HARLINGTON WOOD, Jr., Circuit Judge.
We do not see many habeas corpus cases involving a driver’s license offense, but this case is different. Petitioner, Steven K. St. Germaine, an enrolled member of the tribe of Lac du Flambeau Band of Lake Superior Chippewa Indians, was convicted in state court of operating his motor vehicle on a state highway within the reservation after his driver’s license had been suspended. He challenges the jurisdiction of the Wisconsin state court to enforce the applicable state statute against him because of his status as an Indian and because the charged offense occurred within the bounds of his reservation.
The parties have agreed upon the applicable facts, so we are presented only with a question of law.

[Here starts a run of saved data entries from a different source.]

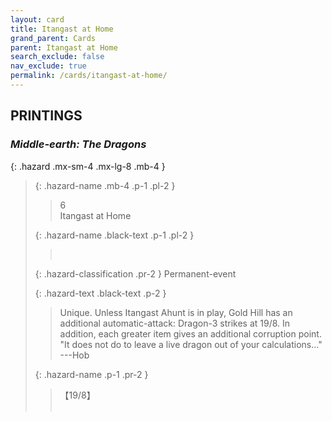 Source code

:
 ```yaml
---
layout: card
title: Itangast at Home
grand_parent: Cards
parent: Itangast at Home
search_exclude: false
nav_exclude: true
permalink: /cards/itangast-at-home/
---
```


## PRINTINGS


### _Middle-earth: The Dragons_

{: .hazard .mx-sm-4 .mx-lg-8 .mb-4 }
> {: .hazard-name .mb-4 .p-1 .pl-2 }
> > <div class="hazard-mp">6</div>
> > <div class="card-name">Itangast at Home</div>
>
> {: .hazard-name .black-text .p-1 .pl-2 }
> > &nbsp;
>
> {: .hazard-classification .pr-2 }
> Permanent-event
>
> {: .hazard-text .black-text .p-2 }
> > Unique. Unless Itangast Ahunt is in play, Gold Hill has an additional automatic-attack: Dragon-3 strikes at 19/8. In addition, each greater item gives an additional corruption point.  "It does not do to leave a live dragon out of your calculations..." ---Hob 
>
> {: .hazard-name .p-1 .pr-2 }
> > <div class="card-shield">【19/8】</div>
> > <div class="card-corruption">&nbsp;</div>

On April 27, 1988, petitioner was convicted of a violation of section 343.44(2)(d) of the Wisconsin State Motor Vehicle Code for driving after his license had been revoked for the fourth time,
and was thereafter
sentenced to 190 days in jail and fined $1,845.00. He appealed and the Wisconsin Court of Appeals rejected his arguments,
State v. St. Germaine,
150 Wis.2d 171, 442 N.W.2d 53 (Ct.App.1989). The Wisconsin Supreme Court denied further review. This petition for writ of habeas corpus followed, was fully considered by Judge Sha-baz in an order dated December 5, 1989, and was dismissed.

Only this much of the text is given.